--- STORED DATA Enclosed Below ---

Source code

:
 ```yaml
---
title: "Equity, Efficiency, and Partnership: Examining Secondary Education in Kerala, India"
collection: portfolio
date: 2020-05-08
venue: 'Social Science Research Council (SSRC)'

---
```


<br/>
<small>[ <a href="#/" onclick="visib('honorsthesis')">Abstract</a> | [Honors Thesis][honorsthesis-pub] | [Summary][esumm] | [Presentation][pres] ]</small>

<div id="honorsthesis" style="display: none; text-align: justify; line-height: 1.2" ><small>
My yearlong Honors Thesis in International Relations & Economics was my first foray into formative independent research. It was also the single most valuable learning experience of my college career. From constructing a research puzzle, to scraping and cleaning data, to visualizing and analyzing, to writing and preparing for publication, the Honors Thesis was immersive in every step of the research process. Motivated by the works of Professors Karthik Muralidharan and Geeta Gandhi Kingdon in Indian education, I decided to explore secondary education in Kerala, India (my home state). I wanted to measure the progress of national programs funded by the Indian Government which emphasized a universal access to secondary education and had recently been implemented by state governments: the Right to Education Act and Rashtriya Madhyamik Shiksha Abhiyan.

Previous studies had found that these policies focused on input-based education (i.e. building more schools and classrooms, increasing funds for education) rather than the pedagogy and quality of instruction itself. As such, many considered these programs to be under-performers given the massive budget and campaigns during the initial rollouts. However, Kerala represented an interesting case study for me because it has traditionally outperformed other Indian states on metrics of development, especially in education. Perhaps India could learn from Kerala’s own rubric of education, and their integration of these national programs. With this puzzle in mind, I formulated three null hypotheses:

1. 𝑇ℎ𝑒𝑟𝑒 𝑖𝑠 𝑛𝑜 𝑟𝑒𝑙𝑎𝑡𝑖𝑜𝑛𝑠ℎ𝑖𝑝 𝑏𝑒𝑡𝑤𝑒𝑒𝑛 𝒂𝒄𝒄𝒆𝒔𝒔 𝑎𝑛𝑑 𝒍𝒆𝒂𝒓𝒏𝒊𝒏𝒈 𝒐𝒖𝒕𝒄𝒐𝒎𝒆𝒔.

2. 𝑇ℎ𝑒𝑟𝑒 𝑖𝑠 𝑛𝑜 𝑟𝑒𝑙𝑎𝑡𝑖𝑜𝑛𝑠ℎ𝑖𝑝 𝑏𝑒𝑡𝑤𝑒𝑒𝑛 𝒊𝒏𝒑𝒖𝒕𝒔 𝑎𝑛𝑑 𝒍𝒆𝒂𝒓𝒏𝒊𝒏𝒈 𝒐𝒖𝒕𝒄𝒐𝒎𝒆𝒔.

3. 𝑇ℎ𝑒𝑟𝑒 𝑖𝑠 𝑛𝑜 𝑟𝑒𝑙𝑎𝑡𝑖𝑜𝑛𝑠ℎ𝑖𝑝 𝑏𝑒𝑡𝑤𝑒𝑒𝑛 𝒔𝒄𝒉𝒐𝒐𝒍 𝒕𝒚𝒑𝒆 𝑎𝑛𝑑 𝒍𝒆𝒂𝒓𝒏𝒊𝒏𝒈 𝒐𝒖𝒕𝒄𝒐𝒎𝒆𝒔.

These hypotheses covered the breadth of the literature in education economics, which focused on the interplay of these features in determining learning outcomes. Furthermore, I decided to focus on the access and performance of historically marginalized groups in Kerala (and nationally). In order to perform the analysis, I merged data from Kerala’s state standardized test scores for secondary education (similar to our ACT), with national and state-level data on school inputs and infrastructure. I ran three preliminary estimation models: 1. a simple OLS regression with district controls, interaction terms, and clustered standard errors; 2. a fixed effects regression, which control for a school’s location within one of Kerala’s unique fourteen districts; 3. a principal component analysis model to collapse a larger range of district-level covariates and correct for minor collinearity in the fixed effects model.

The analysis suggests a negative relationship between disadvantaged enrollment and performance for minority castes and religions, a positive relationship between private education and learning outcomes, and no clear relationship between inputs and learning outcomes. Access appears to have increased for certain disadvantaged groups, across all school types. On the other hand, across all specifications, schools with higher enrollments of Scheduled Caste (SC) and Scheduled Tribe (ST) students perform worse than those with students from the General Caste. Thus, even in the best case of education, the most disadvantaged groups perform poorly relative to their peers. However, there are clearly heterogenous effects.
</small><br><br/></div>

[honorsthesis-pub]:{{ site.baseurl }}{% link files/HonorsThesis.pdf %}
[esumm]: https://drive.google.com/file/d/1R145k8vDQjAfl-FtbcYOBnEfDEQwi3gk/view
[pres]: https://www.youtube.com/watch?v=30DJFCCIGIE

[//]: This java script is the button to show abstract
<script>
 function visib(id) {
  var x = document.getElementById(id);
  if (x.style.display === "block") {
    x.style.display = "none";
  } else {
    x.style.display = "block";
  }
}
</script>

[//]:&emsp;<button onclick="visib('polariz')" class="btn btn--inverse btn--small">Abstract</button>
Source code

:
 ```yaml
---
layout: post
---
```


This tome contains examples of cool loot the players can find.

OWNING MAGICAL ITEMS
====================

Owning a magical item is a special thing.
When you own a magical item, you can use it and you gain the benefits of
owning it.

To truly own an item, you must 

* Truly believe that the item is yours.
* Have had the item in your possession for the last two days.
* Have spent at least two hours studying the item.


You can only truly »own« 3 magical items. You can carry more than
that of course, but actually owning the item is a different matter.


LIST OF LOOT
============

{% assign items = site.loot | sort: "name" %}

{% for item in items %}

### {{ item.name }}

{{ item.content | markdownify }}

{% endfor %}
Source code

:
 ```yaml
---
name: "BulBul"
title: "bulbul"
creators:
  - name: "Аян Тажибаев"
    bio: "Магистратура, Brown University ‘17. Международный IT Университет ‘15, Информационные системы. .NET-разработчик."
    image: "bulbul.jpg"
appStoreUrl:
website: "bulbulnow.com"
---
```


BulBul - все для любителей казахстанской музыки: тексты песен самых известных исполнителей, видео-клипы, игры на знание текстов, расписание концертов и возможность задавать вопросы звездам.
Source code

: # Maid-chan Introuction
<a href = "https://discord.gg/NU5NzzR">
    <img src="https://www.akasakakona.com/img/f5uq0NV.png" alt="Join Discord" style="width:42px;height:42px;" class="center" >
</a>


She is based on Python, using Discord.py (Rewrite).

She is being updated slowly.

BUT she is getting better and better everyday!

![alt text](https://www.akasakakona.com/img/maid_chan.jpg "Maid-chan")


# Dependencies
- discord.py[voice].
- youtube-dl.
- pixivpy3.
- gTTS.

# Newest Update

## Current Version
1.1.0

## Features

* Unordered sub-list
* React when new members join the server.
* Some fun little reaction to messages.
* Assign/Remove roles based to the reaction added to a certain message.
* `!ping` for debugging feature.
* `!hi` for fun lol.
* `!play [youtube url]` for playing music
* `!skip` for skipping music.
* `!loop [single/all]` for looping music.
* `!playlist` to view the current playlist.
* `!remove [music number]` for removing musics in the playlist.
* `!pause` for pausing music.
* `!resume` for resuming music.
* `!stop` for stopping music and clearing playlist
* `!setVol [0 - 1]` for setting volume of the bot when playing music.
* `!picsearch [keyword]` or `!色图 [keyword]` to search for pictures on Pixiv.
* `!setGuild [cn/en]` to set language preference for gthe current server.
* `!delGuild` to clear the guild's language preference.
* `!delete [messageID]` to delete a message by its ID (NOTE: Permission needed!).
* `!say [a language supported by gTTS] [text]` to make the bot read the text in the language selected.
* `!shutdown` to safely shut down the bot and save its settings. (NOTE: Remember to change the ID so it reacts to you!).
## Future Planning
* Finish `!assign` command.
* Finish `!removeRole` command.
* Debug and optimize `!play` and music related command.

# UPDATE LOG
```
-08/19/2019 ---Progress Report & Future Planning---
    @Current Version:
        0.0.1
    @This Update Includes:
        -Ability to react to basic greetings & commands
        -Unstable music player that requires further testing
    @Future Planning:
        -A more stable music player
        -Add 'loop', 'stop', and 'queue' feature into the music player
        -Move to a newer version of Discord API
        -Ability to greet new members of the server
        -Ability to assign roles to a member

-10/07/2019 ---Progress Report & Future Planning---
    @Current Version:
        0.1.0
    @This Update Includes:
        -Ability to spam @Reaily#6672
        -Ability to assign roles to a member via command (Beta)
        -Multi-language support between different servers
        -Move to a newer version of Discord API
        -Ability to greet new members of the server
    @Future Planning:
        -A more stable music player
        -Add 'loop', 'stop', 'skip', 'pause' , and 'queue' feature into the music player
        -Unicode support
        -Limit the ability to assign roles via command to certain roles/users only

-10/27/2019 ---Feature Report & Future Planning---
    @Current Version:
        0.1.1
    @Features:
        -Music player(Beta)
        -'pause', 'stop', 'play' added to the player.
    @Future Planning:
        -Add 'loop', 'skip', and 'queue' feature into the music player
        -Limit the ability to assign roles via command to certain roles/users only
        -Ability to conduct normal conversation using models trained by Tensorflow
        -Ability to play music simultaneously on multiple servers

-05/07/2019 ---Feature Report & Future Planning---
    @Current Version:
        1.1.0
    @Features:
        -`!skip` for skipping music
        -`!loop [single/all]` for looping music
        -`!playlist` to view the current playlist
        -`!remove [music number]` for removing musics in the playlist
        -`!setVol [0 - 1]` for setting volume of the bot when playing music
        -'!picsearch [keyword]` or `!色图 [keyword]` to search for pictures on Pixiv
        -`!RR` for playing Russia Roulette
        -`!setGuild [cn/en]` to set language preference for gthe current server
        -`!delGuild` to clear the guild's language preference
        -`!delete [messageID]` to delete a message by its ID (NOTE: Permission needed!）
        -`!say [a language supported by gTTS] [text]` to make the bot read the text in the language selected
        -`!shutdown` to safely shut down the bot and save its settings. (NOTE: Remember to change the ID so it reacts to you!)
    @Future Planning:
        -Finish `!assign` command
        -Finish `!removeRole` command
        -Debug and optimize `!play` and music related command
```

--- End of Enclosed STORED DATA ---

[TO DO]: Track down every line in the entries that includes the string "script", and copy it.

[EXERCISE OUTPUT]:
[//]: This java script is the button to show abstract
<script>
</script>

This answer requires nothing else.